Here are a few sample events with some sample/generated data:

2025-02-10 01:09:00, EventId="6", SessionId="123abc",  ActionType="Logout"

2025-02-10 01:08:00, EventId="5", SessionId="123abc", ActionType="ItemPurchase", ItemName="Item2",  Amount="200.00", Status="Failure"

2025-02-10 01:07:00, EventId="4", SessionId="123abc", ActionType="ItemPurchase", ItemName="Item1", Amount="500.00", Status="Success", FailureReason="Not enough funds"

2025-02-10 01:06:00, EventId="3", SessionId="123abc" ActionType="ProfileUpdate", ElementUpdated="Password", NewValue="*******", OldValue="***********", Status="Failure", FailureReason="Password too short"

2025-02-10 01:05:00, EventId="2", SessionId="123abc" ActionType="ProfileUpdate", ElementUpdated="Email", NewValue="NewEmail@somenewdomain.com", OldValue="OldEmail@someolddomain.com", Status="Success"

2025-02-10 01:04:00, EventId="1", SessionId="123abc", ActionType="Login", IPAddress="10.99.99.99", Location="California", Status="Success"

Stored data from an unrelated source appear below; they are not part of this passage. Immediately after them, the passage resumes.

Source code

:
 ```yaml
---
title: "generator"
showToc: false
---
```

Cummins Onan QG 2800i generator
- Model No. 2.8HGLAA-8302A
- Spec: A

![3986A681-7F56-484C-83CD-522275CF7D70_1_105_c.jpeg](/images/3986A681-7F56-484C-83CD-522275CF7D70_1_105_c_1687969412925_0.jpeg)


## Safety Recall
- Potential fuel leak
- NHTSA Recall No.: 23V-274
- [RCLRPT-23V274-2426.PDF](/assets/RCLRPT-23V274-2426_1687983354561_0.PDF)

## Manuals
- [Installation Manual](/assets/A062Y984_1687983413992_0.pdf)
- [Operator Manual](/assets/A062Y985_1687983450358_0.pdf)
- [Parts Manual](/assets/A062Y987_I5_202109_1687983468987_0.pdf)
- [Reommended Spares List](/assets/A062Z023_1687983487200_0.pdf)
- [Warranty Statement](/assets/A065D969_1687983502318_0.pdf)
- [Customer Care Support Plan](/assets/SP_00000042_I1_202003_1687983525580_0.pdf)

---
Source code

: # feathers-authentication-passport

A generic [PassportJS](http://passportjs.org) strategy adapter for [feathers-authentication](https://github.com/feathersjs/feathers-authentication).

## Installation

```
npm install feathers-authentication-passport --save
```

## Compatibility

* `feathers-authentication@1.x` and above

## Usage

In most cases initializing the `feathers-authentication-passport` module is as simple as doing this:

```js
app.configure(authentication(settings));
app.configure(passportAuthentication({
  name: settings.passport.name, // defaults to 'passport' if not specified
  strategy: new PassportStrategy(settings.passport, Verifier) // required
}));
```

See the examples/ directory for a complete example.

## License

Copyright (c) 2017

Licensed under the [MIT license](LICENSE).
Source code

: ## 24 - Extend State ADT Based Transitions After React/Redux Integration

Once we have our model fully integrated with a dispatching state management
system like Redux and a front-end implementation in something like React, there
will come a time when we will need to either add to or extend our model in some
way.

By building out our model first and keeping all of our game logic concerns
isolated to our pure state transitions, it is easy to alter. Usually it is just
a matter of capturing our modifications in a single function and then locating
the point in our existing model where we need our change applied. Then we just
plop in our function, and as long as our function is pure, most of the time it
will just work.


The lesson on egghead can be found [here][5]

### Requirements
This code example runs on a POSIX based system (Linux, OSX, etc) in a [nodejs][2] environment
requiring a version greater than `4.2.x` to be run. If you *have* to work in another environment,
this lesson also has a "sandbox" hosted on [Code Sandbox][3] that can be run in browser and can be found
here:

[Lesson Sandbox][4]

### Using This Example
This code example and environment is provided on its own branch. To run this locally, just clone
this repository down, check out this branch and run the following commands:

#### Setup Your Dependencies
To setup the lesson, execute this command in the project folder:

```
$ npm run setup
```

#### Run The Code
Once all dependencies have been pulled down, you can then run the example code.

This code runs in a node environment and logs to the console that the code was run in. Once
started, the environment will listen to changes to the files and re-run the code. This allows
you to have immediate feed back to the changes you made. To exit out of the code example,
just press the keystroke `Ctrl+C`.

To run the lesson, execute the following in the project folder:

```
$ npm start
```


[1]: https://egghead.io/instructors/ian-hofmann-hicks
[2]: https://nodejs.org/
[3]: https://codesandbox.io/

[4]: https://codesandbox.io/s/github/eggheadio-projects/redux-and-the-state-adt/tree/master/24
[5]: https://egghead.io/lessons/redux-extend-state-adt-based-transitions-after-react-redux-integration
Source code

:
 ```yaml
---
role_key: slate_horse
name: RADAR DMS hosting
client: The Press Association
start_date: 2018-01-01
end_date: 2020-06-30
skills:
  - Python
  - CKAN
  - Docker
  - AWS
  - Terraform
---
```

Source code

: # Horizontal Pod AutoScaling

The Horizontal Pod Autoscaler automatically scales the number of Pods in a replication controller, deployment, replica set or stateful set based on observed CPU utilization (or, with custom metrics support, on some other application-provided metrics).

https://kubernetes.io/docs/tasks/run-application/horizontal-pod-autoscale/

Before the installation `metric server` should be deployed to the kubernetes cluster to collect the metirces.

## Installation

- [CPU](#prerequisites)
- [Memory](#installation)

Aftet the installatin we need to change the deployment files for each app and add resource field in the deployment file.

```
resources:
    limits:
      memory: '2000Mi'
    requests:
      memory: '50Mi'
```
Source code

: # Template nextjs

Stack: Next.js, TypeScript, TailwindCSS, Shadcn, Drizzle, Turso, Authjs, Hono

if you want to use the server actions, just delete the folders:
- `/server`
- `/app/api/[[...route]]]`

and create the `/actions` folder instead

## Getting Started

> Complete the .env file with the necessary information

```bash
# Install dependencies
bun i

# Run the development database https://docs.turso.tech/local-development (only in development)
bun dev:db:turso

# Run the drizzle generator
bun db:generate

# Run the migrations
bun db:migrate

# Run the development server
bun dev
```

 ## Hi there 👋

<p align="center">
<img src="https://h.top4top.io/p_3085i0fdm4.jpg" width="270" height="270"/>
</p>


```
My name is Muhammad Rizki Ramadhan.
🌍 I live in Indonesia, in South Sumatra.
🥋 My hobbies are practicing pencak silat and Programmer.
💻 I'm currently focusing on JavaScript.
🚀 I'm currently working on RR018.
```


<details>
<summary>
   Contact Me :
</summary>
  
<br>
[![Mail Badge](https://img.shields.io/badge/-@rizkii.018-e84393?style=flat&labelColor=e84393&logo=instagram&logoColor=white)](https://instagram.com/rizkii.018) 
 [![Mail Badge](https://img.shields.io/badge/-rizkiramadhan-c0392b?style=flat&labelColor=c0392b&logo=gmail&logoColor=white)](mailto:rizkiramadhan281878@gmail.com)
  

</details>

I'd like to put together a table with user-friendly EventDescription, like below:

Time:SessionIdActionEventDescription
2025-02-10 01:04:00123abcLogInUser successfully logged in from IP 10.99.99.99 (California).
2025-02-10 01:05:00123abcProfileUpdateUser failed to update password (Password too short)
2025-02-10 01:06:00123abcProfileUpdate

User successfully updated email from NewEmail@somenewdomain.com to OldEmail@someolddomain.com

2025-02-10 01:07:00123abcItemPurchaseUser successfully purchased item1 for $500.00
2025-02-10 01:08:00123abcItemPurchaseUser failed to purchase item2 for $200.00 (insufficient funds)
2025-02-10 01:09:00123abcLogOutUser logged out successfully

 

Given that each action will have different fields, what's the best way to approach this, given that there could be about 50 different events (possibly more in the future).  I was initially thinking this can be done using a series of case statements, like the one below.  However, this approach doesn't seem too scalable or maintainable given the number of events and possible fields for each one:

eval EventDescription=case(EventId="LogIn", case(Status="Success", "User successfully logged in from IP ".IpAddress." (Location)", 1=1, "User failed to login"), EventId="Logout......etc

I was also thinking of using a macro to extract the field and compose an EventDescription, which would be easier to maintain since the code for each Action would be isolated, but I don't think execution 50 macros in one search is the best way to go.  Is there a better way to do this?  Thanks!

Labels (3)
Tags (4)
0 Karma

yuanliu
SplunkTrust
SplunkTrust

First, thank you for illustrate sample events and clearly state desired output and the logic.  Before I foray into action, I'm deeply curious: Who is asking for this transformation in Splunk?  Your boss?  You be your own boss?  Homework?  If it's your boss, ask for a raise because semantic transformation is best done with real language transformers such as DeepSeek.😉  If it's homework, tell them they are insane.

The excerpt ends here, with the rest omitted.